The hotel and restaurant group seems to be enjoying a healthy run at the moment. Group-wide profits (including the Premier Inn hotel chain) were up 1.5% to £192m compared with the previous year. That may seem like a small increase, but if you exclude a few one-off costs, the results are even more encouraging. Underlying profits are up 10.6% to £193.4m, with total revenues up 14.2% to £1.02bn. Not too shabby for trading in the middle of a recession.
So what part did Costa have to play in this caffeine shot to the finances? Underlying profits jumped a massive 29.9% to £36.1m, which means the chain has now enjoyed an uninterrupted 42 consecutive quarters of growth. That’s more than a decade of continuously climbing revenues and profits.

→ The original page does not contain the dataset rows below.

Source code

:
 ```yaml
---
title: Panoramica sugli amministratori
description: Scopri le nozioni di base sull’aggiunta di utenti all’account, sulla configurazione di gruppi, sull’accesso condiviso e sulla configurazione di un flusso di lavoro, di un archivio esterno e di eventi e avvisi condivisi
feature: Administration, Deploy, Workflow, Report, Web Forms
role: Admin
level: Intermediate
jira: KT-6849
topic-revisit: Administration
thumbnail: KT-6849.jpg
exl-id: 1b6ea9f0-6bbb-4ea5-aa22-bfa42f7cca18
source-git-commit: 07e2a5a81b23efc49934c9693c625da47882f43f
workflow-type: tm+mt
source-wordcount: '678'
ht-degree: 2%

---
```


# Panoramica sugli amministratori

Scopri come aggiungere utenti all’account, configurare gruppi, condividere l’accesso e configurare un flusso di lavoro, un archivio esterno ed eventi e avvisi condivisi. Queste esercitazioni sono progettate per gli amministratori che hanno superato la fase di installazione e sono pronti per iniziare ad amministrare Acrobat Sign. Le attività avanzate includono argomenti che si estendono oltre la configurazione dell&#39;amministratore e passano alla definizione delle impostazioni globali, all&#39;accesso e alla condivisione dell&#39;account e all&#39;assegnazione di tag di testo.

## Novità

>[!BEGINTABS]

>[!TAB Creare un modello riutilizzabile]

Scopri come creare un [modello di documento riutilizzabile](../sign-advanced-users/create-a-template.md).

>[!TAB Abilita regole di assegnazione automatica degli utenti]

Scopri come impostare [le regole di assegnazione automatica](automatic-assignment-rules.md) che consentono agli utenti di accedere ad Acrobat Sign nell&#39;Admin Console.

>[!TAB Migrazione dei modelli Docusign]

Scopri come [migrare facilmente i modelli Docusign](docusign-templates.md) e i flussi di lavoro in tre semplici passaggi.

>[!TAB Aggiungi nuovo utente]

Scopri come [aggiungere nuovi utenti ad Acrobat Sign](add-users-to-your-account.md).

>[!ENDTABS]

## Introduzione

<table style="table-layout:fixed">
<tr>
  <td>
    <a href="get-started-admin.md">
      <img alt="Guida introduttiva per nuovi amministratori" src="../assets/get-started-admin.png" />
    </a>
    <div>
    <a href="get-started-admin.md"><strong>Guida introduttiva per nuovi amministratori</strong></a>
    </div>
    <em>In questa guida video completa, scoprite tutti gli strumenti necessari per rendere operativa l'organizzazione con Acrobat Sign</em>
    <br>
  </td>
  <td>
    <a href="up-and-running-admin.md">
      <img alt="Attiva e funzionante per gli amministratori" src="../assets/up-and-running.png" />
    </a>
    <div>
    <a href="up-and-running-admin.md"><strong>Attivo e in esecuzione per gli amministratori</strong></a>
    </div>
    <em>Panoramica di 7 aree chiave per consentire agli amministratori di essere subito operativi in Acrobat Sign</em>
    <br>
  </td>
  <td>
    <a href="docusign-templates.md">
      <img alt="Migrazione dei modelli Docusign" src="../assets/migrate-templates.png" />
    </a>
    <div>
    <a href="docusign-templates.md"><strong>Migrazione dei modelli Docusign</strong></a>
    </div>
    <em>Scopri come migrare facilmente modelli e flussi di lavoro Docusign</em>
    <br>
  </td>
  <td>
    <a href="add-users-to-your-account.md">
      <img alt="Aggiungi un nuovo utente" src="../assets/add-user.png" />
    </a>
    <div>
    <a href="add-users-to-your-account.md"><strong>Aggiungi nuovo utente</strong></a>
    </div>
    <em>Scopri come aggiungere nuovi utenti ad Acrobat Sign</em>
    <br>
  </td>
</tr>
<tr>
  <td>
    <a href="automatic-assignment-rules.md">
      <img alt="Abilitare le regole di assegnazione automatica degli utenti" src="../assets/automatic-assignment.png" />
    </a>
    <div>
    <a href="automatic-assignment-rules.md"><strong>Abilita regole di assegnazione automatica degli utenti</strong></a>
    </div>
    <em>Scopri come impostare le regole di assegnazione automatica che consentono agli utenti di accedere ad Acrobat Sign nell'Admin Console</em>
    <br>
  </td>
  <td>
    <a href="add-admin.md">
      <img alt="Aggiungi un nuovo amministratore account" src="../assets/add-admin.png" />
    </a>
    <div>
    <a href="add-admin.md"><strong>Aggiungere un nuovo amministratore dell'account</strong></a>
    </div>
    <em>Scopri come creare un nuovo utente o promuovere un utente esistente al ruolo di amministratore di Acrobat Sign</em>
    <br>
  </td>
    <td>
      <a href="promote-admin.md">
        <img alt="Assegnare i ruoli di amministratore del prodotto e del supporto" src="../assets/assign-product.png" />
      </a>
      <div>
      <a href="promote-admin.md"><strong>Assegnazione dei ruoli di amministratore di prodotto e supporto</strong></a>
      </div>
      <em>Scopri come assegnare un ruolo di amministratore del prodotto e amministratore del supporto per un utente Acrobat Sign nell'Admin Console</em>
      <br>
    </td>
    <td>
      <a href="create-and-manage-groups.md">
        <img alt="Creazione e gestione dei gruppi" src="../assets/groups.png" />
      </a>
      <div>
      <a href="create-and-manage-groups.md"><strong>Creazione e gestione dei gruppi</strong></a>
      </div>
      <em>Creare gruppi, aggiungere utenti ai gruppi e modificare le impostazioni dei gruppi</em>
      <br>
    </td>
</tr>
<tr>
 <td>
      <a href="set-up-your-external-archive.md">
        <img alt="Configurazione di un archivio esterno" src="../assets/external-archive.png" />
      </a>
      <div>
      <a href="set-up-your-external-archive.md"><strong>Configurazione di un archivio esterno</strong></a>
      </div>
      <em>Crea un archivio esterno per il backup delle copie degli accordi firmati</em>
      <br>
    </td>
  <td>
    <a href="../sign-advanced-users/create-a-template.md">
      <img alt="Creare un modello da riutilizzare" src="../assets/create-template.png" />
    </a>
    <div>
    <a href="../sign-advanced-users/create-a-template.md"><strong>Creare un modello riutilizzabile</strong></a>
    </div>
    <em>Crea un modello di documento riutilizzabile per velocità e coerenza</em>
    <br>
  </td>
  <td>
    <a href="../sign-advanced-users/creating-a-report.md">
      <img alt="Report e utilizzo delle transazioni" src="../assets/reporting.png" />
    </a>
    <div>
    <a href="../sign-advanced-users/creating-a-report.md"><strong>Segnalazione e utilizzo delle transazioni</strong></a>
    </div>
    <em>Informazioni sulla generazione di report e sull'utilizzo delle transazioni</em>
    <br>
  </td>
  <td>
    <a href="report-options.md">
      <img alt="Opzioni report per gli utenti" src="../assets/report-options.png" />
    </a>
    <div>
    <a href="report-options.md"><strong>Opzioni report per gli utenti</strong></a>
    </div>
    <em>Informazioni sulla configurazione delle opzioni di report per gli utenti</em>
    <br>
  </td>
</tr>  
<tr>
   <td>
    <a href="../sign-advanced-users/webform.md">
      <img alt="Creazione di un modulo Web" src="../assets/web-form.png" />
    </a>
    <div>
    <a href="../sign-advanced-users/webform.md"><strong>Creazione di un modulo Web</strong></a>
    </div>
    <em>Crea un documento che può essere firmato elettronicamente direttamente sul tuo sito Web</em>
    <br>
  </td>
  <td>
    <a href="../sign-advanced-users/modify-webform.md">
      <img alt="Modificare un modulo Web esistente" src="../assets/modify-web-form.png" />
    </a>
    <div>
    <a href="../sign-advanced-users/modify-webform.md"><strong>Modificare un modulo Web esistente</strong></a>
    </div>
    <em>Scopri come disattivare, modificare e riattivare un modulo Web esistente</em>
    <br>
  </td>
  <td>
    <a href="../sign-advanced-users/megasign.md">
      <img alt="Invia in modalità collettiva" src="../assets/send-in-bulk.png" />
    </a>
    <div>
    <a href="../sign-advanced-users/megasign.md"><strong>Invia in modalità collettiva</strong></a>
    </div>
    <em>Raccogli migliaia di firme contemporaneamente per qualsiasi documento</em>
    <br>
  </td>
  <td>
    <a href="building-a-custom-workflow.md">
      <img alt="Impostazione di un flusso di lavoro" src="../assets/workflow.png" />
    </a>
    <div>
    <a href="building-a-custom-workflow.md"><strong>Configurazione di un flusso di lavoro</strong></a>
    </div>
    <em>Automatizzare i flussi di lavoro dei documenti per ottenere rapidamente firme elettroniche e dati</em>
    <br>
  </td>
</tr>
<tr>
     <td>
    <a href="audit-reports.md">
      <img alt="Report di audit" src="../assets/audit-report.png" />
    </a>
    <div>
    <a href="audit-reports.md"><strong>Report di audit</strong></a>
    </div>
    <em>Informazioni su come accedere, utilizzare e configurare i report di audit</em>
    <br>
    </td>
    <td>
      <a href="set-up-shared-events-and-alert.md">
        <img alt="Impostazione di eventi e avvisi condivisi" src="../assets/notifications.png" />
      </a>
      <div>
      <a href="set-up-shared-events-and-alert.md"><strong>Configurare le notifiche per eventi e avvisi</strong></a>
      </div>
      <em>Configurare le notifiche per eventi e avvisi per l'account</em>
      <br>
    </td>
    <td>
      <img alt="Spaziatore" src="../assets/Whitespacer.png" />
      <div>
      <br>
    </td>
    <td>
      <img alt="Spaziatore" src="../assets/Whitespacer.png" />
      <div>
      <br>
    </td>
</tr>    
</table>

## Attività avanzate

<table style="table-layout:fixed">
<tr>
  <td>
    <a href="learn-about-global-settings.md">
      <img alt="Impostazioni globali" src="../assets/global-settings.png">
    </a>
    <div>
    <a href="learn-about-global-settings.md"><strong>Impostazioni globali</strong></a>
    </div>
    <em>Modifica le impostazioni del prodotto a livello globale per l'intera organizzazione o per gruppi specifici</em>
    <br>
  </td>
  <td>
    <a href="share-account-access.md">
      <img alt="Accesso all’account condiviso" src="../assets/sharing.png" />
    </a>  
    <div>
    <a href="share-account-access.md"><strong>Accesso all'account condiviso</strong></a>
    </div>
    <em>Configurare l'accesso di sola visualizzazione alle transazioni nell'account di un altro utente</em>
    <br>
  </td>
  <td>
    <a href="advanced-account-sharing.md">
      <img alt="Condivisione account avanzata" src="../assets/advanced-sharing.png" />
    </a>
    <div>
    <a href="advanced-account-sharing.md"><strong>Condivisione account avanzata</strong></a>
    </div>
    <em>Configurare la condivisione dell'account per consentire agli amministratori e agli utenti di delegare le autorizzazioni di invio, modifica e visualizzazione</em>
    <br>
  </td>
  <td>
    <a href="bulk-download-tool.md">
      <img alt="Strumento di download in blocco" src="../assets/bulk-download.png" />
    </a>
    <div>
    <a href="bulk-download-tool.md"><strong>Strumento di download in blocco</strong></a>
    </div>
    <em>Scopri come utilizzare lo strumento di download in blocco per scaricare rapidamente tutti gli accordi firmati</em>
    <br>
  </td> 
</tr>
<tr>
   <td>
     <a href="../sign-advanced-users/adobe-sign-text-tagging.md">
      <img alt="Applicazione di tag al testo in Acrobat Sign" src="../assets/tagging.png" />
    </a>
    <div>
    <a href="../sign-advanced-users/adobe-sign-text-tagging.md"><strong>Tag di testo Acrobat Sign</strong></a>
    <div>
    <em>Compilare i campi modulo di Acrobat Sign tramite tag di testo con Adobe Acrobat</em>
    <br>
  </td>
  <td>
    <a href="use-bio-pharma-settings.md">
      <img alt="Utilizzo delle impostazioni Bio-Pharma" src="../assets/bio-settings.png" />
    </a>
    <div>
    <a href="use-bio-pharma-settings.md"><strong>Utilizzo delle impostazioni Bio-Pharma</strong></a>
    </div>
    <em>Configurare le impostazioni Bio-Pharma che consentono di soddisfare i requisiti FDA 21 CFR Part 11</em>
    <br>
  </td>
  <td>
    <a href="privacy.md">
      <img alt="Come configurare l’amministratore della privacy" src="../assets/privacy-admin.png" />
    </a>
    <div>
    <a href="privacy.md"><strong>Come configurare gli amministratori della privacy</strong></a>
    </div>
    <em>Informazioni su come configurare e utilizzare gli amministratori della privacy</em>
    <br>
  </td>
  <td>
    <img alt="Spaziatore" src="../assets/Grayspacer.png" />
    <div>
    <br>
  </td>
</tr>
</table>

Investors must be surprised at the success of this business: you would think that expensive frothy/powered/wispy coffees and cakes may be a good-times luxury, but even in a credit crunch, cash-strapped Brits need a strong coffee to get through the day.
But Whitbread is growing like it hasn’t even heard of the recession. It has opened 141 new coffee shops in the half-year period, as well as 1,591 new hotel rooms. Across the group it has created 1,500 new news jobs and according to its interim statement, it hopes to create another 10,000 jobs over the next three years.